- From: <wmperry@spry.com>
- Date: Wed, 22 Mar 95 07:24 PST
- To: Larry Masinter <masinter@parc.xerox.com>
- Cc: wmperry@spry.com, www-talk@www10.w3.org
Larry Masinter writes: > Yeeesh! No! Where's that rolled-up newspaper? > > Rupesh Kapoor asked: > >> Hi, > >> It's amazing to find more syntax being supported by these browsers > >> each day. For instance, when I converted a MSWord document into text only > >> form today, was shocked to see netscape 1.0 correctly interpreting octal > >> codes like \225, \227 etc as bullets, regd & copyright symbols. > >> > >> Can anyone supply me a pointer to the exact set of such symbols > >> supported by these browsers? Of particular interest are Mosaic & netscape > >> 1.{0,1} > > And Bill Perry answered: > > This is generally a font issue - was this in windows netscape? Try it > > with netscape/X, and it might/might not work. I hardcoded in a few > > conversions for emacs-w3 based on the more popular ones people use from > > windows fonts (quotes, cpoyright, registered, etc). > > This isn't a _FONT_ issue, it is a _CHARACTER SET_ issue. HTML is > normatively sent in ISO-8859-1, a character set that has several special > characters in it.
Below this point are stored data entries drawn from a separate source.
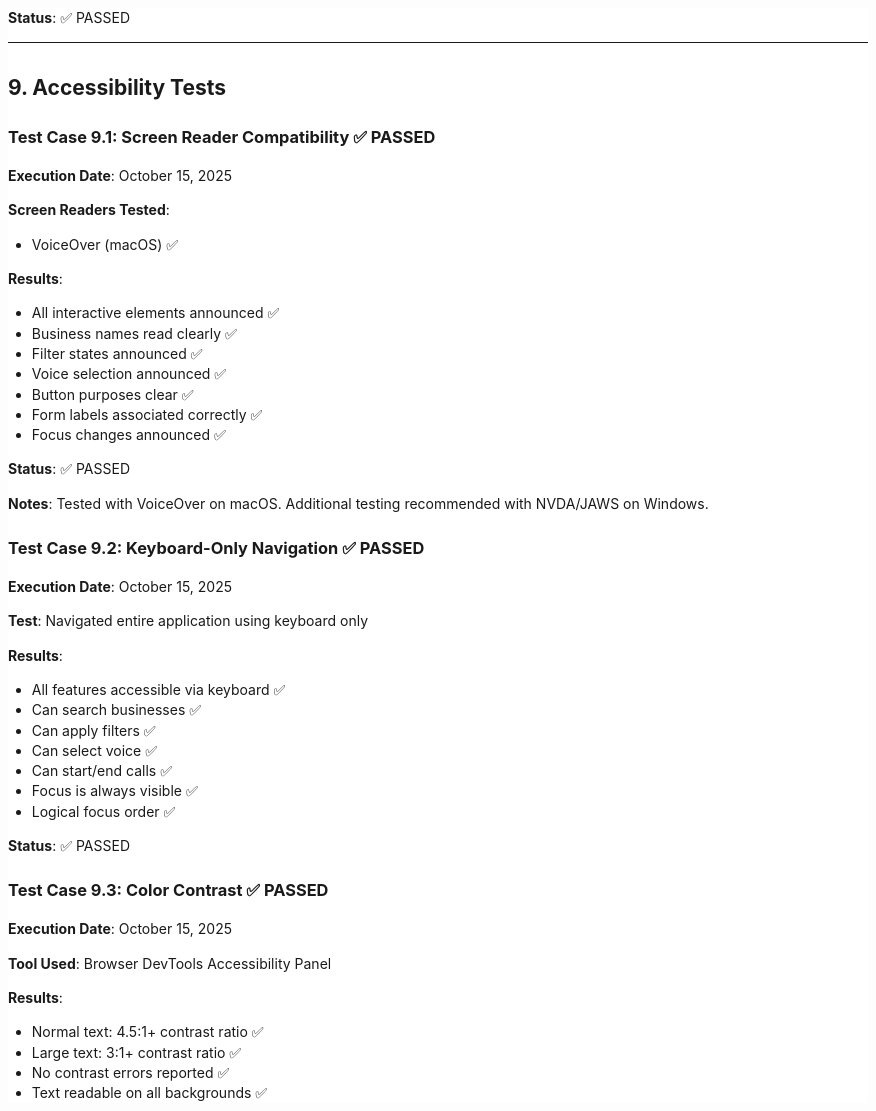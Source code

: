 **Status**: ✅ PASSED

---

## 9. Accessibility Tests

### Test Case 9.1: Screen Reader Compatibility ✅ PASSED

**Execution Date**: October 15, 2025

**Screen Readers Tested**:
- VoiceOver (macOS) ✅

**Results**:
- All interactive elements announced ✅
- Business names read clearly ✅
- Filter states announced ✅
- Voice selection announced ✅
- Button purposes clear ✅
- Form labels associated correctly ✅
- Focus changes announced ✅

**Status**: ✅ PASSED

**Notes**: Tested with VoiceOver on macOS. Additional testing recommended with NVDA/JAWS on Windows.

### Test Case 9.2: Keyboard-Only Navigation ✅ PASSED

**Execution Date**: October 15, 2025

**Test**: Navigated entire application using keyboard only

**Results**:
- All features accessible via keyboard ✅
- Can search businesses ✅
- Can apply filters ✅
- Can select voice ✅
- Can start/end calls ✅
- Focus is always visible ✅
- Logical focus order ✅

**Status**: ✅ PASSED

### Test Case 9.3: Color Contrast ✅ PASSED

**Execution Date**: October 15, 2025

**Tool Used**: Browser DevTools Accessibility Panel

**Results**:
- Normal text: 4.5:1+ contrast ratio ✅
- Large text: 3:1+ contrast ratio ✅
- No contrast errors reported ✅
- Text readable on all backgrounds ✅
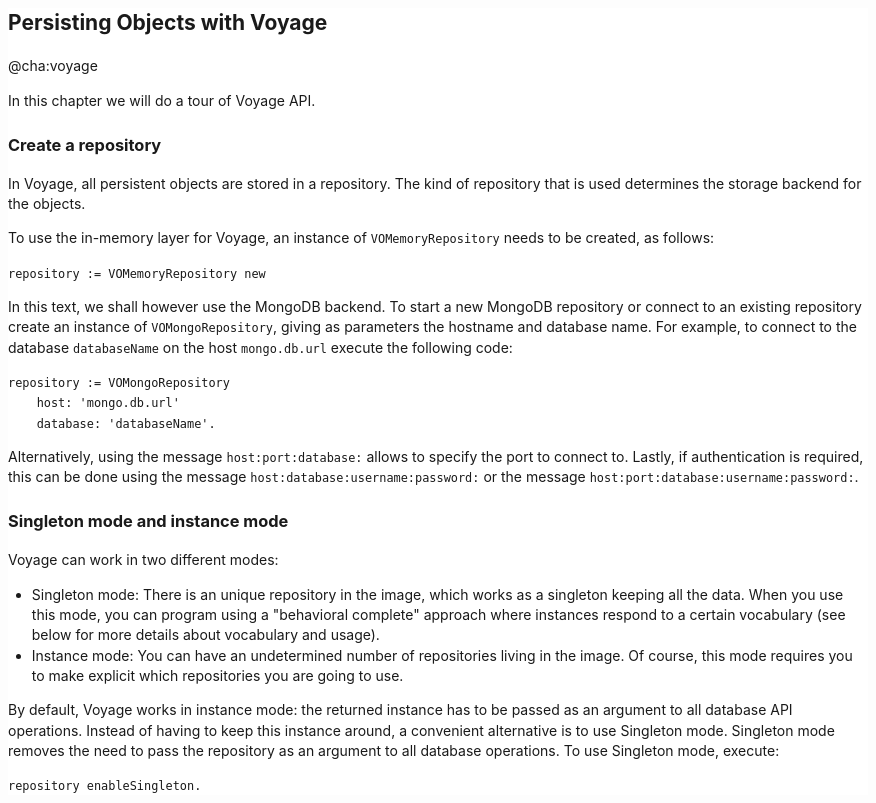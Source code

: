 ## Persisting Objects with Voyage

@cha:voyage

In this chapter we will do a tour of Voyage API. 


### Create a repository


In Voyage, all persistent objects are stored in a repository. The kind of repository that is used determines the storage backend for the objects.

To use the in-memory layer for Voyage, an instance of `VOMemoryRepository` needs to be created, as follows:

```
repository := VOMemoryRepository new
```


In this text, we shall however use the MongoDB backend. To start a new MongoDB repository or connect to an existing repository create an instance of
`VOMongoRepository`, giving as parameters the hostname and database name. For example, to connect to the database `databaseName` on the host
`mongo.db.url` execute the following code:

```
repository := VOMongoRepository
	host: 'mongo.db.url'
	database: 'databaseName'.
```


Alternatively, using the message `host:port:database:` allows to
specify the port to connect to. Lastly, if authentication is required,
this can be done using the message
`host:database:username:password:` or the message `host:port:database:username:password:`.

### Singleton mode and instance mode


Voyage can work in two different modes:

- Singleton mode: There is an unique repository in the image, which works as a singleton keeping all the data. When you use this mode, you can program using a "behavioral complete" approach where instances respond to a certain vocabulary \(see below for more details about vocabulary and usage\).
- Instance mode: You can have an undetermined number of repositories living in the image. Of course, this mode requires you to make explicit which repositories you are going to use.



By default, Voyage works in instance mode: the returned instance has to be passed as an argument to all database API operations. Instead of having to keep this
instance around, a convenient alternative is to use Singleton mode. Singleton mode removes the need to pass the repository as an argument to all database
operations. To use Singleton mode, execute:

```
repository enableSingleton.
```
If you're building a browser that accepts HTML, you > should do the best you can rendering ISO-8859-1 on the user's terminal, > even if you don't have the right fonts. Similarly, if a server has > documents written using something other than ISO-8859-1 (e.g., Macintosh > character set) it should either _translate_ the document into the right > character set or else _label_ it appropriately: content-type: > text/html;charset="whatever" > [...] > (I'm getting on WMPerry's case because he's the implementor of the > browser that _I_ use most frequently. :)) I removed them for the next release. Sheesh. :) What should the charset for the windows set be? Content-type: text/html ; charset="broken-windows-shit" Seems good to me. -Bill P.